## Work required
The expected result is the full set of records, copied precisely, with images dropped.

(Beginning of Records for the exercise)

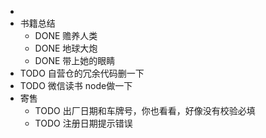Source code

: -
- 书籍总结
	- DONE 赡养人类
	- DONE 地球大炮
	- DONE 带上她的眼睛
- TODO 自营仓的冗余代码删一下
- TODO 微信读书 node做一下
- 寄售
	- TODO 出厂日期和车牌号，你也看看，好像没有校验必填
	- TODO 注册日期提示错误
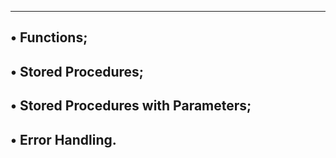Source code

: ---------------------------------------------------------------
• Functions;
---------------------------------------------------------------
• Stored Procedures;
---------------------------------------------------------------
• Stored Procedures with Parameters;
---------------------------------------------------------------
• Error Handling.
---------------------------------------------------------------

(End of Records for the exercise)

## Output for this exercise
Source code

: -
- 书籍总结
	- DONE 赡养人类
	- DONE 地球大炮
	- DONE 带上她的眼睛
- TODO 自营仓的冗余代码删一下
- TODO 微信读书 node做一下
- 寄售
	- TODO 出厂日期和车牌号，你也看看，好像没有校验必填
	- TODO 注册日期提示错误
Source code

: ---------------------------------------------------------------
• Functions;
---------------------------------------------------------------
• Stored Procedures;
---------------------------------------------------------------
• Stored Procedures with Parameters;
---------------------------------------------------------------
• Error Handling.
---------------------------------------------------------------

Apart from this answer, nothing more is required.